» **WHAT YOU ARE ASKED TO DO**
Look through the data below. Pick out the lines holding the string "GitHub".

» **Stored data entries**
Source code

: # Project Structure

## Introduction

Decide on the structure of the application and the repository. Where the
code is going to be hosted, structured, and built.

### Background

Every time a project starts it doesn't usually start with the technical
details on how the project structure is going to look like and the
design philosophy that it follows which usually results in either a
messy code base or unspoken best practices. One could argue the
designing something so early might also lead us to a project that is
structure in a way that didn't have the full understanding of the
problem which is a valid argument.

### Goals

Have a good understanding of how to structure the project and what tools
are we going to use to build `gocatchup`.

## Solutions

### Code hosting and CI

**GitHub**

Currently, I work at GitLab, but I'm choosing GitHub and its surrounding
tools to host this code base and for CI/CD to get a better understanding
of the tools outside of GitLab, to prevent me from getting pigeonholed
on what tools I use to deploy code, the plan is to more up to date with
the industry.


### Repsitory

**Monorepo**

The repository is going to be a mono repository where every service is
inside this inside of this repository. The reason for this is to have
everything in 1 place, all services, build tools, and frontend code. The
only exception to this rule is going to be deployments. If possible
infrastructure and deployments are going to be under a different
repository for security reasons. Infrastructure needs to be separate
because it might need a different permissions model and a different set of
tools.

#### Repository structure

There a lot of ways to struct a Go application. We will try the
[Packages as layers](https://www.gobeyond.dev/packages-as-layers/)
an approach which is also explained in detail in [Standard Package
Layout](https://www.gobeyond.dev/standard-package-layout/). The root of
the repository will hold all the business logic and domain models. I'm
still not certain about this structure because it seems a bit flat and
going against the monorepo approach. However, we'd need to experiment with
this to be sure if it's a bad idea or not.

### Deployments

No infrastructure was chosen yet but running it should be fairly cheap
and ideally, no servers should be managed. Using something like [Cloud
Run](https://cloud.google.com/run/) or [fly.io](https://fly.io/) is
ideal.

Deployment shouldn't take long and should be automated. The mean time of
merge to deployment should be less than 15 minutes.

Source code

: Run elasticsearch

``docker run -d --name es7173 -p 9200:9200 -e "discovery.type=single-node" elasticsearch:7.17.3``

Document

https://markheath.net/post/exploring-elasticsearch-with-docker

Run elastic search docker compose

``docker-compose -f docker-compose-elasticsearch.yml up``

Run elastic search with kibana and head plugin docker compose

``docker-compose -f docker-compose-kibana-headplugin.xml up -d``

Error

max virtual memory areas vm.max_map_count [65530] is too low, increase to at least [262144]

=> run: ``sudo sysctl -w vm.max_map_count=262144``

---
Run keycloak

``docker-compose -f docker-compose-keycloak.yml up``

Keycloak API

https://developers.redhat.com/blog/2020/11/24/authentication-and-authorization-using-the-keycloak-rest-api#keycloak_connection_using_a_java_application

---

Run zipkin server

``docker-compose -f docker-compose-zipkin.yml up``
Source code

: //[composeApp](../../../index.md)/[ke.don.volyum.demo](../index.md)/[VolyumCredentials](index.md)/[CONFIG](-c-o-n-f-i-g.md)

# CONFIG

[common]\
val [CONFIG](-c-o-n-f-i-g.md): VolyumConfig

» **ANSWER SECTION**
**GitHub**
Currently, I work at GitLab, but I'm choosing GitHub and its surrounding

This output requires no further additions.